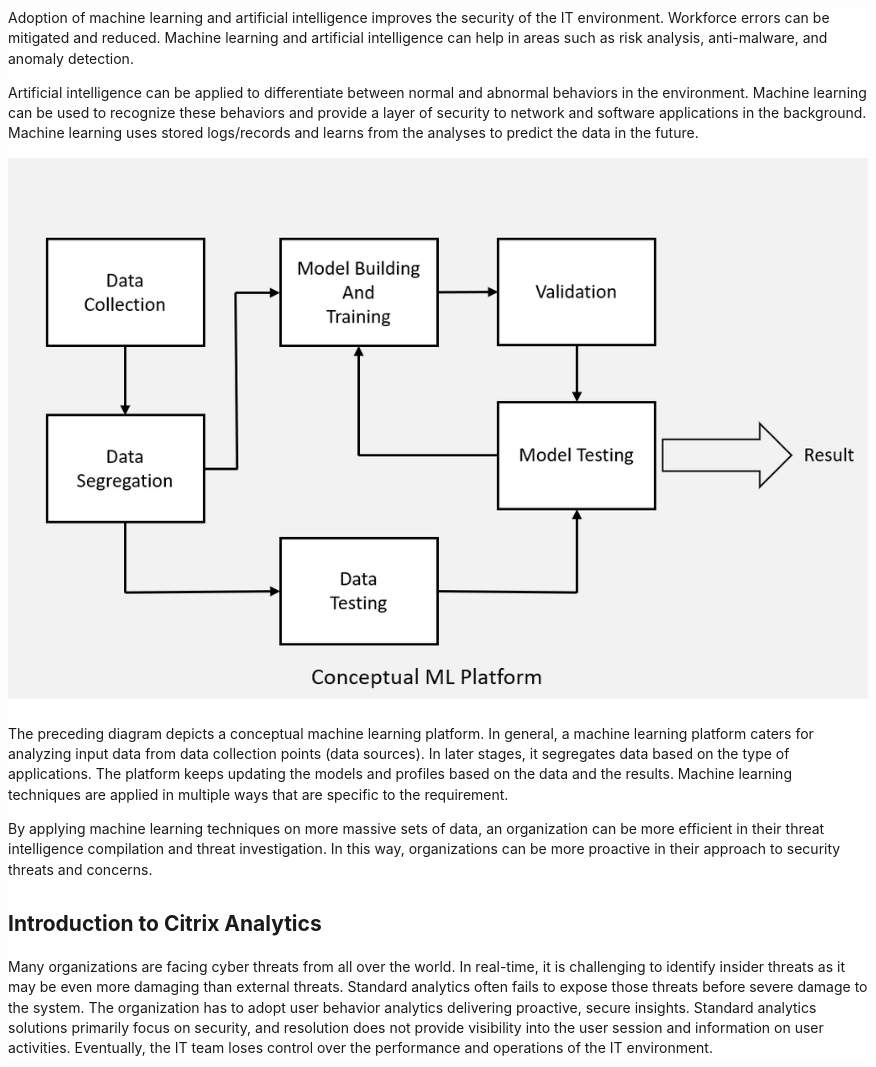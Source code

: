 Adoption of machine learning and artificial intelligence improves the security of the IT environment. Workforce errors can be mitigated and reduced. Machine learning and artificial intelligence can help in areas such as risk analysis, anti-malware, and anomaly detection.

Artificial intelligence can be applied to differentiate between normal and abnormal behaviors in the environment. Machine learning can be used to recognize these behaviors and provide a layer of security to network and software applications in the background. Machine learning uses stored logs/records and learns from the analyses to predict the data in the future.

[![CAS-1](/en-us/tech-zone/design/media/reference-architectures_citrix-analytics_001.png)](/en-us/tech-zone/design/media/reference-architectures_citrix-analytics_001.png)

The preceding diagram depicts a conceptual machine learning platform. In general, a machine learning platform caters for analyzing input data from data collection points (data sources). In later stages, it segregates data based on the type of applications. The platform keeps updating the models and profiles based on the data and the results. Machine learning techniques are applied in multiple ways that are specific to the requirement.

By applying machine learning techniques on more massive sets of data, an organization can be more efficient in their threat intelligence compilation and threat investigation. In this way, organizations can be more proactive in their approach to security threats and concerns.

## Introduction to Citrix Analytics

Many organizations are facing cyber threats from all over the world. In real-time, it is challenging to identify insider threats as it may be even more damaging than external threats. Standard analytics often fails to expose those threats before severe damage to the system. The organization has to adopt user behavior analytics delivering proactive, secure insights. Standard analytics solutions primarily focus on security, and resolution does not provide visibility into the user session and information on user activities. Eventually, the IT team loses control over the performance and operations of the IT environment.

WHAT YOU SHOULD DO
Which lines of the records above contain the word "intelligence"? Show each of them.

TASK ANSWER
: Adoption of machine learning and artificial intelligence improves the security of the IT environment. Workforce errors can be mitigated and reduced. Machine learning and artificial intelligence can help in areas such as risk analysis, anti-malware, and anomaly detection.
Artificial intelligence can be applied to differentiate between normal and abnormal behaviors in the environment. Machine learning can be used to recognize these behaviors and provide a layer of security to network and software applications in the background. Machine learning uses stored logs/records and learns from the analyses to predict the data in the future.
By applying machine learning techniques on more massive sets of data, an organization can be more efficient in their threat intelligence compilation and threat investigation. In this way, organizations can be more proactive in their approach to security threats and concerns.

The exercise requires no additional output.